What is being asked: Each line below is to be copied exactly; images do not go into the copy.

Recorded information:
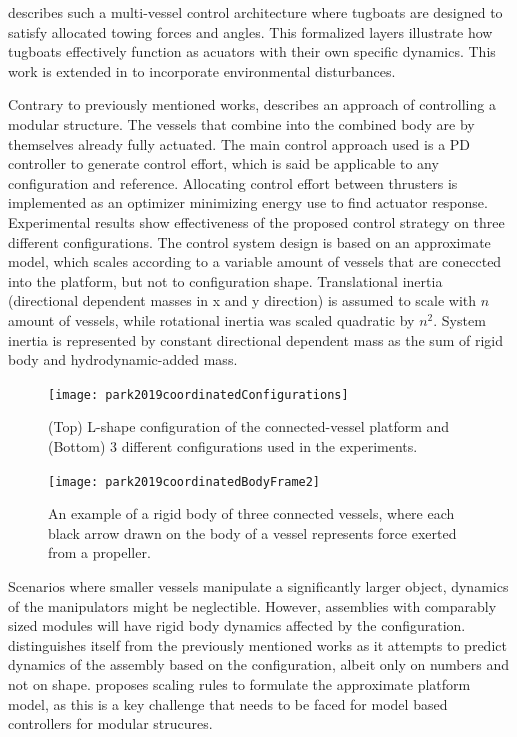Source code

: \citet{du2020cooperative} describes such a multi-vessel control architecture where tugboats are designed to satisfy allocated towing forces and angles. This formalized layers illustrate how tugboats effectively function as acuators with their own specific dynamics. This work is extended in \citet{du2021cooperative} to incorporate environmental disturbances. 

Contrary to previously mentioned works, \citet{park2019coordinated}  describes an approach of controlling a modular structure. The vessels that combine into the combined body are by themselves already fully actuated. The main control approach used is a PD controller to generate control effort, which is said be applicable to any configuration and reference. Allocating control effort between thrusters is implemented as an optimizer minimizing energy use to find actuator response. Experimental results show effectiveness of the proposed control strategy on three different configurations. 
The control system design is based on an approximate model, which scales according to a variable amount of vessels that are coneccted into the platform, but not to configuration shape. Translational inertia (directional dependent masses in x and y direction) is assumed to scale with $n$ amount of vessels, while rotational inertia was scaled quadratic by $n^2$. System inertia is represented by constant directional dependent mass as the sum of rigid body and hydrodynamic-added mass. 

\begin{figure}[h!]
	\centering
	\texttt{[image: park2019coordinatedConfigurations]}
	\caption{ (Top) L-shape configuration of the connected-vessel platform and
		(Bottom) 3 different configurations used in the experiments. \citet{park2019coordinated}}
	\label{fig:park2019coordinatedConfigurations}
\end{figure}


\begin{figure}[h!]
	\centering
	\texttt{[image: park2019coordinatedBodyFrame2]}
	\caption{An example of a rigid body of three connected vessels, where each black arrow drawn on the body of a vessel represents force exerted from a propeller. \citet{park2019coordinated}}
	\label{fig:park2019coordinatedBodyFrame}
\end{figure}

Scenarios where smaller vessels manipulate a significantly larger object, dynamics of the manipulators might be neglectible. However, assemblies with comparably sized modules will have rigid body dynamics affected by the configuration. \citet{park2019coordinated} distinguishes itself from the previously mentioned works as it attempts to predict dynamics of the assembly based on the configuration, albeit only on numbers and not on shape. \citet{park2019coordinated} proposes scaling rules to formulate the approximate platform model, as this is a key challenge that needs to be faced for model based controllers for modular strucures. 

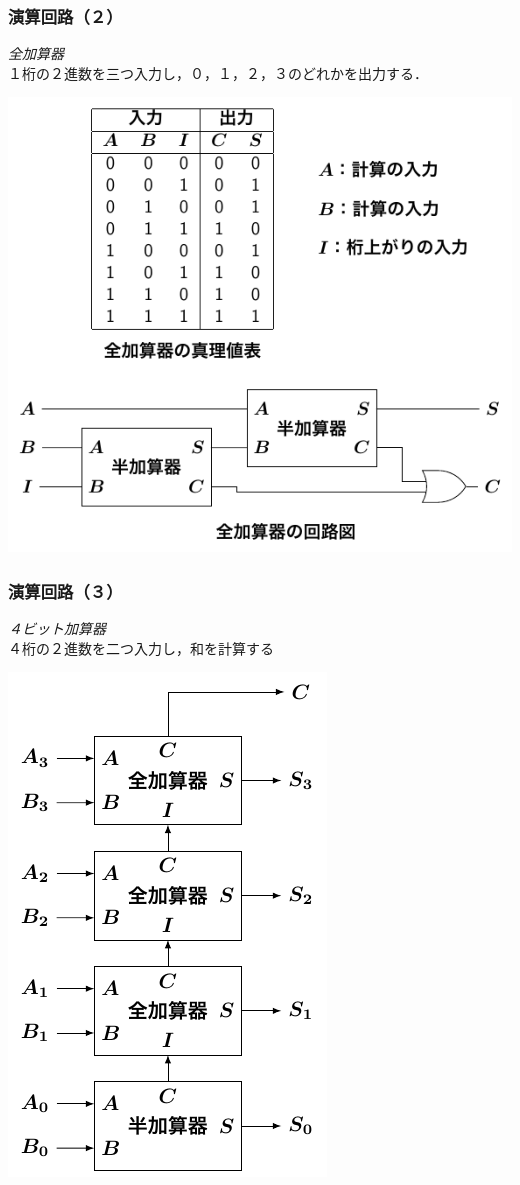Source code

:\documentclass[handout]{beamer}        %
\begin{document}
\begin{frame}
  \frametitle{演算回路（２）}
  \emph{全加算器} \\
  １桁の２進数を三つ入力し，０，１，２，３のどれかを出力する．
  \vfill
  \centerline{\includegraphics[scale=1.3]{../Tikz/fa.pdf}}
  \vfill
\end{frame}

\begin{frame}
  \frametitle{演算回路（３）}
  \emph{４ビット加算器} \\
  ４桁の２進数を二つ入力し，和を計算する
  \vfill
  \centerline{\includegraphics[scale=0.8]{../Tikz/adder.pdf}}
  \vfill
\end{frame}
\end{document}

Solution to this problem:
Source code

: \citet{du2020cooperative} describes such a multi-vessel control architecture where tugboats are designed to satisfy allocated towing forces and angles. This formalized layers illustrate how tugboats effectively function as acuators with their own specific dynamics. This work is extended in \citet{du2021cooperative} to incorporate environmental disturbances. 

Contrary to previously mentioned works, \citet{park2019coordinated}  describes an approach of controlling a modular structure. The vessels that combine into the combined body are by themselves already fully actuated. The main control approach used is a PD controller to generate control effort, which is said be applicable to any configuration and reference. Allocating control effort between thrusters is implemented as an optimizer minimizing energy use to find actuator response. Experimental results show effectiveness of the proposed control strategy on three different configurations. 
The control system design is based on an approximate model, which scales according to a variable amount of vessels that are coneccted into the platform, but not to configuration shape. Translational inertia (directional dependent masses in x and y direction) is assumed to scale with $n$ amount of vessels, while rotational inertia was scaled quadratic by $n^2$. System inertia is represented by constant directional dependent mass as the sum of rigid body and hydrodynamic-added mass. 

\begin{figure}[h!]
	\centering
	\texttt{[image: park2019coordinatedConfigurations]}
	\caption{ (Top) L-shape configuration of the connected-vessel platform and
		(Bottom) 3 different configurations used in the experiments. \citet{park2019coordinated}}
	\label{fig:park2019coordinatedConfigurations}
\end{figure}


\begin{figure}[h!]
	\centering
	\texttt{[image: park2019coordinatedBodyFrame2]}
	\caption{An example of a rigid body of three connected vessels, where each black arrow drawn on the body of a vessel represents force exerted from a propeller. \citet{park2019coordinated}}
	\label{fig:park2019coordinatedBodyFrame}
\end{figure}

Scenarios where smaller vessels manipulate a significantly larger object, dynamics of the manipulators might be neglectible. However, assemblies with comparably sized modules will have rigid body dynamics affected by the configuration. \citet{park2019coordinated} distinguishes itself from the previously mentioned works as it attempts to predict dynamics of the assembly based on the configuration, albeit only on numbers and not on shape. \citet{park2019coordinated} proposes scaling rules to formulate the approximate platform model, as this is a key challenge that needs to be faced for model based controllers for modular strucures. 

Source code

:\documentclass[handout]{beamer}        %
\begin{document}
\begin{frame}
  \frametitle{演算回路（２）}
  \emph{全加算器} \\
  １桁の２進数を三つ入力し，０，１，２，３のどれかを出力する．
  \vfill
  \centerline{\includegraphics[scale=1.3]{../Tikz/fa.pdf}}
  \vfill
\end{frame}

\begin{frame}
  \frametitle{演算回路（３）}
  \emph{４ビット加算器} \\
  ４桁の２進数を二つ入力し，和を計算する
  \vfill
  \centerline{\includegraphics[scale=0.8]{../Tikz/adder.pdf}}
  \vfill
\end{frame}
\end{document}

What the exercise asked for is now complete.